Aufpassen, warnte sich Hesse, der Boy wirkt so natürlich. Seine Kunstbegeisterung scheint echt, aber seine freimütige Art dürfte Masche sein, mich auszuholen. Wir könnten Brüder sein, wäre er nicht um einiges rundlicher. Er ist höchstens fünf Jahre älter als ich, hat aber schon amerikanischen Speck angesetzt. Fehlte nur noch, dass sein Haar von gleicher Farbe wie das meine und etwas gewellt wäre.
Trailshag richtete seine munteren Augen auf den Schweigsamen. "Zufrieden mit dem neuen Job?"
"Ohne Frage." Je kürzer ich antworte, desto weniger kann ich mich verquatschen, dachte Hesse.
"Ein neuer Job - aber unter dem alten Vorgesetzten", bemerkte Kuhn vielsagend.
Trailshag winkte ab. "War die Semmel schon ein einziges Mal in der Bibliothek?"
"Noch nie", sagte Kuhn.
Trailshag schlug sich auf die Schenkel. "Vor Büchern graust es ihm noch mehr als vor dem Theater."
Hesse wehrte sich gegen die aufkeimende Sympathie für den Corporal. Doch er ließ sich hinreißen zu sagen: "Sie haben eine hohe Meinung von Captain Shelter."
Der Corporal sah ihn aufmerksam an. "Kennen Sie die Geschichte vom King Midas? So einer ist die Semmel. Ob Potato-Chips, Rasierklingen, Autos oder Feuerzeuge, alles muss in ihren Händen zu Gold werden. Da dies mit der Kunst etwas umständlicher ist, gibt es für diese Sorte nur eins, entweder auch zu Gold oder totmachen."
Hesse seufzte übertrieben. "Jetzt weiß ich noch genauer, weshalb ich für Shelter ungeeignet war."
Todernst widersprach Trailshag. "Nicht wegen Ihrer Kunstbegeisterung - sondern weil Sie es ihm offen gesagt haben."
In edler Selbsterkenntnis entgegnete Hesse: "So mutig bin ich gar nicht. Ich habe nur nicht immer "yes, Sir" genickt."
Trailshag lachte jungenhaft. "Ein Hasenherz freut sich, wenn es ein anderes findet. Sage ich ihm etwa meine Meinung ins Gesicht? Das hatte ich mir schon am Broadway abgewöhnt." Plötzlich schwand das Lachen aus seiner unbekümmerten Miene. "Ich hätte ihm längst mal eingeheizt, um versetzt zu werden. Aber hier sind zu feine Boys an der Arbeit. Dieser Ede Nemlich mit seinem Team ... Wenn alle so wären ... "

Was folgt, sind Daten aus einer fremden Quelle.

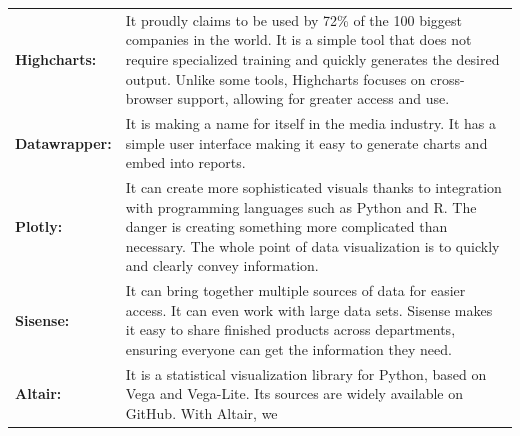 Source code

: \documentclass[]{book}
\theoremstyle{definition}
\theoremstyle{definition}
\theoremstyle{definition}
\theoremstyle{remark}
\begin{document}
\begin{longtable}[]{@{}ll@{}}
\begin{minipage}[t]{0.16\columnwidth}
\textbf{Highcharts:}\strut
\end{minipage} & \begin{minipage}[t]{0.78\columnwidth}\raggedright\strut
It proudly claims to be used by 72\% of the 100 biggest companies in the
world. It is a simple tool that does not require specialized training
and quickly generates the desired output. Unlike some tools, Highcharts
focuses on cross-browser support, allowing for greater access and
use.\strut
\end{minipage}\tabularnewline
\begin{minipage}[t]{0.16\columnwidth}\raggedright\strut
\textbf{Datawrapper:}\strut
\end{minipage} & \begin{minipage}[t]{0.78\columnwidth}\raggedright\strut
It is making a name for itself in the media industry. It has a simple
user interface making it easy to generate charts and embed into
reports.\strut
\end{minipage}\tabularnewline
\begin{minipage}[t]{0.16\columnwidth}\raggedright\strut
\textbf{Plotly:}\strut
\end{minipage} & \begin{minipage}[t]{0.78\columnwidth}\raggedright\strut
It can create more sophisticated visuals thanks to integration with
programming languages such as Python and R. The danger is creating
something more complicated than necessary. The whole point of data
visualization is to quickly and clearly convey information.\strut
\end{minipage}\tabularnewline
\begin{minipage}[t]{0.16\columnwidth}\raggedright\strut
\textbf{Sisense:}\strut
\end{minipage} & \begin{minipage}[t]{0.78\columnwidth}\raggedright\strut
It can bring together multiple sources of data for easier access. It can
even work with large data sets. Sisense makes it easy to share finished
products across departments, ensuring everyone can get the information
they need.\strut
\end{minipage}\tabularnewline
\begin{minipage}[t]{0.16\columnwidth}\raggedright\strut
\textbf{Altair:}\strut
\end{minipage} & \begin{minipage}[t]{0.78\columnwidth}\raggedright\strut
It is a statistical visualization library for Python, based on Vega and
Vega-Lite. Its sources are widely available on GitHub. With Altair, we

\end{minipage}
\end{longtable}
\end{document}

"Ich hoffe, Sie sind mit Bibliothekar und Bibliothek auch nicht unzufrieden", scherzte Hesse.
Trailshag nickte bestätigend. "Aber so andere ... Nominieren den Klee zum Lagersprecher. Brrr. Die Deutschen sind unbelehrbar."
"Bauer würde sagen, das ist weniger eine Nationalitäten-·als eine Klassenfrage", warf Hesse ein.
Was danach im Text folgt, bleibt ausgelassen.